I used to be big on making my own sourdough bread yeasts, back when I lived in THAT part of Cali where L. sanfranciscensis ran wild. I remember simply starting with 1 part flour, and 1 part water, and letting it ferment in open air. Every week, I'd "feed" my "pet yeast" by mixing up the slurry, dumping out half of it, and replacing that with more flour and water. Super easy. This method was highly successful, for years, and it produced that San Francisco sourdough flavor in my breads that everyone loves. It was also extremely easy, as I can only surmise that the desired strain of yeast happened to have the most dominant airborne spores in that part of the state.
When I gave some of my yeast starter to my parents in Texas, they found that it worked for just two batches of bread, and wild yeasts in Texas took over sooner than expected, rendering the yeast useless for bread. They said it ended up smelling more like beer than sourdough. On that tangent, maybe I'll try my own Wild Texas Lambic when I get the chance to go home again!
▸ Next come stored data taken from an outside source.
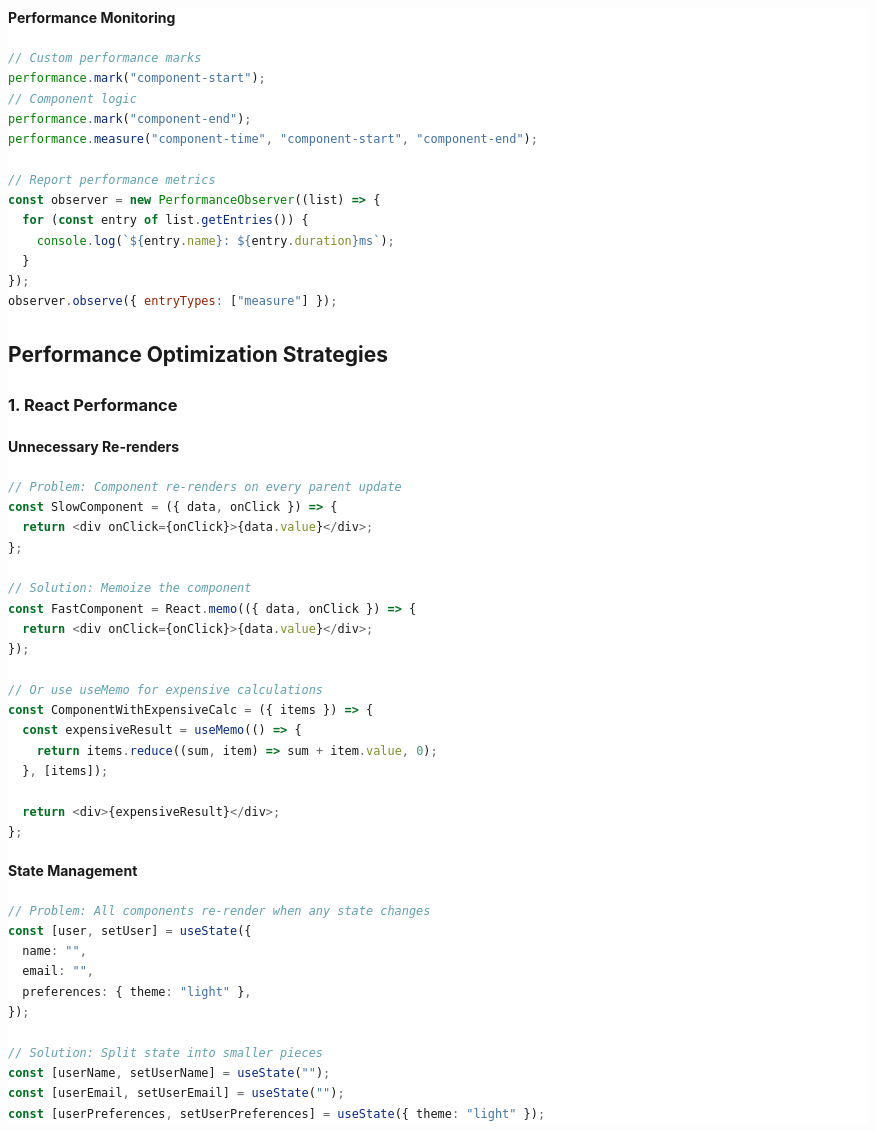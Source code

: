 #### Performance Monitoring

```javascript
// Custom performance marks
performance.mark("component-start");
// Component logic
performance.mark("component-end");
performance.measure("component-time", "component-start", "component-end");

// Report performance metrics
const observer = new PerformanceObserver((list) => {
  for (const entry of list.getEntries()) {
    console.log(`${entry.name}: ${entry.duration}ms`);
  }
});
observer.observe({ entryTypes: ["measure"] });
```

## Performance Optimization Strategies

### 1. React Performance

#### Unnecessary Re-renders

```typescript
// Problem: Component re-renders on every parent update
const SlowComponent = ({ data, onClick }) => {
  return <div onClick={onClick}>{data.value}</div>;
};

// Solution: Memoize the component
const FastComponent = React.memo(({ data, onClick }) => {
  return <div onClick={onClick}>{data.value}</div>;
});

// Or use useMemo for expensive calculations
const ComponentWithExpensiveCalc = ({ items }) => {
  const expensiveResult = useMemo(() => {
    return items.reduce((sum, item) => sum + item.value, 0);
  }, [items]);

  return <div>{expensiveResult}</div>;
};
```

#### State Management

```typescript
// Problem: All components re-render when any state changes
const [user, setUser] = useState({
  name: "",
  email: "",
  preferences: { theme: "light" },
});

// Solution: Split state into smaller pieces
const [userName, setUserName] = useState("");
const [userEmail, setUserEmail] = useState("");
const [userPreferences, setUserPreferences] = useState({ theme: "light" });
```
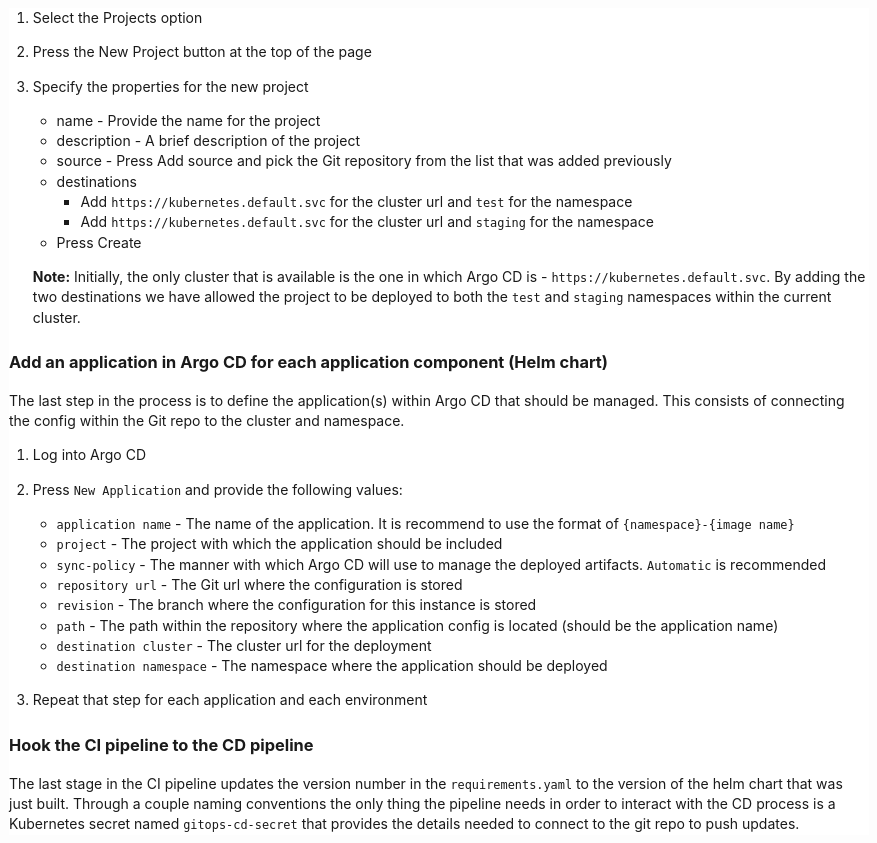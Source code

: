 1. Select the Projects option

1. Press the New Project button at the top of the page

1. Specify the properties for the new project

    - name - Provide the name for the project
    - description - A brief description of the project
    - source - Press Add source and pick the Git repository from the list that was added previously
    - destinations
        - Add `https://kubernetes.default.svc` for the cluster url and `test` for the namespace
        - Add `https://kubernetes.default.svc` for the cluster url and `staging` for the namespace
    - Press Create

    **Note:** Initially, the only cluster that is available is the one in which Argo CD is -
    `https://kubernetes.default.svc`. By adding the two destinations we have allowed the project to be deployed
    to both the `test` and `staging` namespaces within the current cluster.

### Add an application in Argo CD for each application component (Helm chart)

The last step in the process is to define the application(s) within Argo CD that should be managed. This consists of
connecting the config within the Git repo to the cluster and namespace.

1. Log into Argo CD

1. Press `New Application` and provide the following values:

    - `application name` - The name of the application. It is recommend to use the format of `{namespace}-{image name}`
    - `project` - The project with which the application should be included
    - `sync-policy` - The manner with which Argo CD will use to manage the deployed artifacts. `Automatic` is
    recommended
    - `repository url` - The Git url where the configuration is stored
    - `revision` - The branch where the configuration for this instance is stored
    - `path` - The path within the repository where the application config is located (should be the application name)
    - `destination cluster` - The cluster url for the deployment
    - `destination namespace` - The namespace where the application should be deployed

1. Repeat that step for each application and each environment

### Hook the CI pipeline to the CD pipeline

The last stage in the CI pipeline updates the version number in the `requirements.yaml` to the version of the helm chart
that was just built. Through a couple naming conventions the only thing the pipeline needs in order to interact
with the CD process is a Kubernetes secret named `gitops-cd-secret` that provides the details needed
to connect to the git repo to push updates.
Bottom line--if I want to reuse US-05 or S-04 or even Nottingham, how many uses can expect to get out of it, and would these yeasts benefit from regular feeding of simple sugars (sucrose or dextrose) and yeast nutrients (urea + ammonium phosphate)? Should I dump half of the yeast every week, only to replace that same volume with more water, sugars, and nutrient?
I'm extremely new to using yeast nutrients. I haven't tried adding it to my latest brews, even, for fear of fermenter explosions and what-not.